DON’T PICK A CATFIGHT
Don’t punish your pet if she bites — just freeze
By Dr. Marty Becker
The average housecat weighs about 10 pounds, but boy can she pack a punch when she needs to. Believe me, a lot more veterinarians are injured by cats than by dogs. We do get dog bites from time to time, but dogs don’t have those little bacteria-tipped, hypodermic-needle claws on the ends of their paws, and their teeth are not all razor-sharp like the ones your cat’s got.
A cat can shred your arm in a second, and she won’t hesitate if she thinks she’s in danger. Because cat bites need to be taken seriously, there are a couple of rules every cat owner should always follow:
• Respect your cat’s limits. Many cat bites are simply the result of an owner pushing an interaction just a minute or two too long. Cats almost always give body-language warnings before they attack. You need to know what to look for, so yours doesn’t have to tell you “the hard way” when she’s had enough. Signs a cat is getting edgy include tail swishing, crouch-ing, ears rotated back or lowered, dilated pupils and hair standing on end. Tuning in and ending an interaction before your cat reaches her breaking point will be a vast improvement for both of you.

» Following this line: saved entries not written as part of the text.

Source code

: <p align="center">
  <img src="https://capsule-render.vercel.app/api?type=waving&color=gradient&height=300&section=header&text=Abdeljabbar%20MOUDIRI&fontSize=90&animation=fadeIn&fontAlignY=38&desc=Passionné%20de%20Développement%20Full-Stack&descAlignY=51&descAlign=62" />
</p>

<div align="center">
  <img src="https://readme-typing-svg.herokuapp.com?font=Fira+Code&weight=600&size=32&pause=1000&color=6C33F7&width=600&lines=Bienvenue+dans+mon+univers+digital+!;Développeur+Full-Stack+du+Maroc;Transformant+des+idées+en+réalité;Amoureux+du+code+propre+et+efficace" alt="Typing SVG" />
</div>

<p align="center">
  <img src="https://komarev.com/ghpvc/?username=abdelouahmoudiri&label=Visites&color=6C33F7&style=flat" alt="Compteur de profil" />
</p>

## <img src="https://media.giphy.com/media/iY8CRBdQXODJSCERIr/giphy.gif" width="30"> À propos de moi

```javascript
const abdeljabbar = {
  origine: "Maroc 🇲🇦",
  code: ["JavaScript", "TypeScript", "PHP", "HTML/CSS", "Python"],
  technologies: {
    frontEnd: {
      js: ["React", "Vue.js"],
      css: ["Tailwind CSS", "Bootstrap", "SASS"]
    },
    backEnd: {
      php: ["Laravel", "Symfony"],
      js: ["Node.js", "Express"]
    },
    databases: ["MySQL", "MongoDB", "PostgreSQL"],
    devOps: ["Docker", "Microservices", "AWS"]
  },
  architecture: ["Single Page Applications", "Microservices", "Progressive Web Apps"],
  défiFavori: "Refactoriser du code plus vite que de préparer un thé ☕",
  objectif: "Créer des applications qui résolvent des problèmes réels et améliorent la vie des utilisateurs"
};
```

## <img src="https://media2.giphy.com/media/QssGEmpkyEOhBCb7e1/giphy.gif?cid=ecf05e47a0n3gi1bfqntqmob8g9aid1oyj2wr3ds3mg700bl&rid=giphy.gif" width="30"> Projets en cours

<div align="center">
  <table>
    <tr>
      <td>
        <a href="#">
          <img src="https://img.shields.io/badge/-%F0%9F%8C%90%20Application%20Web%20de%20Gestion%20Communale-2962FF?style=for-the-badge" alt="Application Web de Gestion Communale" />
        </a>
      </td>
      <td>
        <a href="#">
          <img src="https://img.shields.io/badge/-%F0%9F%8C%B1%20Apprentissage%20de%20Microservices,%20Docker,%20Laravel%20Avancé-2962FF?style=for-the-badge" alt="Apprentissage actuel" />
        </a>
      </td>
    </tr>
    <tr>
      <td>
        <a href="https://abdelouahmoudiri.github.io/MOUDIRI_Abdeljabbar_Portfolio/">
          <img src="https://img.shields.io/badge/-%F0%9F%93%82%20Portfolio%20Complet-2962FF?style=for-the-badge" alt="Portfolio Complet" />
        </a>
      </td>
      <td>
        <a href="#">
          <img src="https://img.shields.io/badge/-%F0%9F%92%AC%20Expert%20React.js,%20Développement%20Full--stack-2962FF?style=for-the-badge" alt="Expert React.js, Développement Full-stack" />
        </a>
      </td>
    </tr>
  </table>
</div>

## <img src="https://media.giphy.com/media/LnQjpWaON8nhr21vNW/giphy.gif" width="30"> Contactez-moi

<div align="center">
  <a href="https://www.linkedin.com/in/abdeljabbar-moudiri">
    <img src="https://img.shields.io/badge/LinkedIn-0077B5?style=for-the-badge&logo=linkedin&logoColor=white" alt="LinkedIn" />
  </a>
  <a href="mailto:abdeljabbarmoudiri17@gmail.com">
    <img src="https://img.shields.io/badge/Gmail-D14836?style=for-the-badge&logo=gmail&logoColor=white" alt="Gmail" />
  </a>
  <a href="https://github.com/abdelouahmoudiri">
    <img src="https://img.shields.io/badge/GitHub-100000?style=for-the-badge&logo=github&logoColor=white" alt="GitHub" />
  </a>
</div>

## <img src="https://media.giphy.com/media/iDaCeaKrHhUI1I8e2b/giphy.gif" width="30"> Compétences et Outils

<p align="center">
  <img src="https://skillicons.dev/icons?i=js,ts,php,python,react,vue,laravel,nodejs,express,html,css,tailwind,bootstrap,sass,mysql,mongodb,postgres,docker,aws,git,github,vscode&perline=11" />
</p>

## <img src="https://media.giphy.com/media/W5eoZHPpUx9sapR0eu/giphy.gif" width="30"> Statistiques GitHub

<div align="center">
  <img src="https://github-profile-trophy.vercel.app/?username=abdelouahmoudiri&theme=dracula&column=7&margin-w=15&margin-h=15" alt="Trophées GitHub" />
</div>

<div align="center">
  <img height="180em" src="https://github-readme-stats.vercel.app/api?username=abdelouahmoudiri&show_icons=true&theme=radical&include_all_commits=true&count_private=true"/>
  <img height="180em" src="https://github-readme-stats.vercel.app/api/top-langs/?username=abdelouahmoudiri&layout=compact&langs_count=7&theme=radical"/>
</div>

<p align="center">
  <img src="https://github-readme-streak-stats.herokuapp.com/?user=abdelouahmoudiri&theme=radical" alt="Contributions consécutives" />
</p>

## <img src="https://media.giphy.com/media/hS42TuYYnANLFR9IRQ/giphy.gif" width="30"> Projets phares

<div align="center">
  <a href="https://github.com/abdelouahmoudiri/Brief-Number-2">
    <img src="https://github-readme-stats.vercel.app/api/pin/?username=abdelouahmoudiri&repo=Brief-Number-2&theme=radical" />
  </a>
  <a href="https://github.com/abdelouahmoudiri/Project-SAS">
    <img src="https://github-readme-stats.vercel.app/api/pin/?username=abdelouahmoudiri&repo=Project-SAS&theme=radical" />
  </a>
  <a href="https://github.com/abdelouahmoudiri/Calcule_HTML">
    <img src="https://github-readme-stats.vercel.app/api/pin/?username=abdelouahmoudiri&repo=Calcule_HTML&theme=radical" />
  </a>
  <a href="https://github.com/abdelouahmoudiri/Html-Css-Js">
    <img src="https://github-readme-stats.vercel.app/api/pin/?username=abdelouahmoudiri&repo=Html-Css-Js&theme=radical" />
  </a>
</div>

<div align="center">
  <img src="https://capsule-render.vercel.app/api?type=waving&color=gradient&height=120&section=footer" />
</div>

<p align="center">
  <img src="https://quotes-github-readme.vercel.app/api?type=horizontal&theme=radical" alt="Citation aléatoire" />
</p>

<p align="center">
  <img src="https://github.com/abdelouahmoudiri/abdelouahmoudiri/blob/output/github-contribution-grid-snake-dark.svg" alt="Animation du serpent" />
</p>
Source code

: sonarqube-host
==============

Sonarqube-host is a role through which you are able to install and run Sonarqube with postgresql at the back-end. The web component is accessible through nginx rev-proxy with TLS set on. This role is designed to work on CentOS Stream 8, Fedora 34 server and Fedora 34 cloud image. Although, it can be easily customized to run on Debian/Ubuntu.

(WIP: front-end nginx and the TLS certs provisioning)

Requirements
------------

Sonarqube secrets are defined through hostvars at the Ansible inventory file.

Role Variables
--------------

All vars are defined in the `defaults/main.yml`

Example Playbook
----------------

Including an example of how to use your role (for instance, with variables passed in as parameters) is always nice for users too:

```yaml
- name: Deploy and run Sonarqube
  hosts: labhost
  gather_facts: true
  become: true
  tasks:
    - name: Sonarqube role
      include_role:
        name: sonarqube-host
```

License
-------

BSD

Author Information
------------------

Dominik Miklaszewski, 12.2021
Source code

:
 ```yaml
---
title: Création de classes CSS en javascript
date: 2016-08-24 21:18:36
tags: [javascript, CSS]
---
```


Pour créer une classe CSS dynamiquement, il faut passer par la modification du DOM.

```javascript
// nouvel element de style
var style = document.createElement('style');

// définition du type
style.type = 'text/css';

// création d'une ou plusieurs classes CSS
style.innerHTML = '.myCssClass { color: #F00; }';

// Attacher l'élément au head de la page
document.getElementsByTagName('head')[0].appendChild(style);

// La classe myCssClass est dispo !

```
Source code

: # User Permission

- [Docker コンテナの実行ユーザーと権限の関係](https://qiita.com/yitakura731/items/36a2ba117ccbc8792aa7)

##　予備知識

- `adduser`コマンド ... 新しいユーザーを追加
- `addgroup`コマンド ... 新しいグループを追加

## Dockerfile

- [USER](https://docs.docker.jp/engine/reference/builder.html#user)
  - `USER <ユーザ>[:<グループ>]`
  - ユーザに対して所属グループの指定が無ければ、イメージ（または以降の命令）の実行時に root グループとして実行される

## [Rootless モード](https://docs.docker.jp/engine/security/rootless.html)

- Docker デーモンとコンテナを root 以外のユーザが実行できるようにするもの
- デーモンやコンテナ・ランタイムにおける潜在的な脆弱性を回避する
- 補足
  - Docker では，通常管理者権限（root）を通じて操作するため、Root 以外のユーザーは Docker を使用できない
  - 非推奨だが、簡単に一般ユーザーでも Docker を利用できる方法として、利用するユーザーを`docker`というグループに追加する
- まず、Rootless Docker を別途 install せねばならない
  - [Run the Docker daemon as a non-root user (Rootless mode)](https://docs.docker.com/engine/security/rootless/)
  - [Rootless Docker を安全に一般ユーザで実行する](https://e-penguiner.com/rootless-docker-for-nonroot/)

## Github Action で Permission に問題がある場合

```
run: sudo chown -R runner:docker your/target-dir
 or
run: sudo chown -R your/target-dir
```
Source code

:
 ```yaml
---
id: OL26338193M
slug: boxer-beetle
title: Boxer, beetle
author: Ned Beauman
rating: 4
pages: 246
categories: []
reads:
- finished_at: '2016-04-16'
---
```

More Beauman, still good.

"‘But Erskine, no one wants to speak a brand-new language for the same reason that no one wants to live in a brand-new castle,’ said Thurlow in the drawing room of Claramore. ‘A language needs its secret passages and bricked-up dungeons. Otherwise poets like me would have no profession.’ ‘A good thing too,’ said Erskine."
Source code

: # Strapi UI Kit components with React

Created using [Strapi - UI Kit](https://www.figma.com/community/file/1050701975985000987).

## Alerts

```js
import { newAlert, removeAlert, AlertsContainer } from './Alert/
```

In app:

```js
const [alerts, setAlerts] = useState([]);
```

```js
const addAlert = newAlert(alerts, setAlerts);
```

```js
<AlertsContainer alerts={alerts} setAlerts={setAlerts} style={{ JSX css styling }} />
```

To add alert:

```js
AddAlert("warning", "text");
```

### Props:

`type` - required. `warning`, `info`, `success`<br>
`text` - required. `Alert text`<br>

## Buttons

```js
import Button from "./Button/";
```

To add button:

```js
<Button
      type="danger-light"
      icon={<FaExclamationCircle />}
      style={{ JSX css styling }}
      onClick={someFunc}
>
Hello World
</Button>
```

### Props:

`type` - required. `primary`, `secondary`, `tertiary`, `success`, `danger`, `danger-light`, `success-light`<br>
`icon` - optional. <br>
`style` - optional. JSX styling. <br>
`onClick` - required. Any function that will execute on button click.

• Freeze! If your cat does go after you, you need to think fast to prevent serious injury. First, if you are holding her, let go. Second, don’t move a muscle. Your cat’s instincts are to fight until she wins, and your lack of movement tells her you’re not a threat anymore. The worst thing to do is fight back, or to hit your cat. In the short run, you will escalate the conflict and worsen the possibility of injuries for you both. In the long run, you’ll be teaching your cat to fear you. Punishment is controversial when dealing with dogs — trainers argue that there are kinder, more effective ways to get the behavior you want using positive reinforcement. But there’s no debate that punishment is not a match for training your cat.
• Never, ever get in the middle of a catfight. If you have more than one cat, the possibility of a fight is always real, even if it’s a remote one. If a fight breaks out, the last thing you want to do is put your hand in the mess — it’s like reaching into a blender to try to fish something out — maybe you get it, maybe you don’t, but you darn well might lose a finger. Instead of reaching between fighting cats, do something to startle them and redirect their attention. Throw a blanket over them, make a loud noise, or spray them with water to break their focus.
• Get yourself to a doctor. Because cats carry bacteria on their claws, a high percentage of scratches become infected. If you get scratched or bitten, you’ll likely need antibiotics to heal. Better to head things off at the pass by calling your doctor sooner rather than later. Cat scratches and bites have been known to lead to nasty infections and even disease.
If your cat has a hair-trigger when being petted, you can build up her tolerance by limiting your scratches to the underside of the chin and possibly the base of the tail. When your cat’s body language suggests overstimulation, just stop. If you’re consistent, you will build up the amount of petting your cat can tolerate. If the situation doesn’t seem to be improving, ask your veterinarian for a referral to a veterinary behaviorist.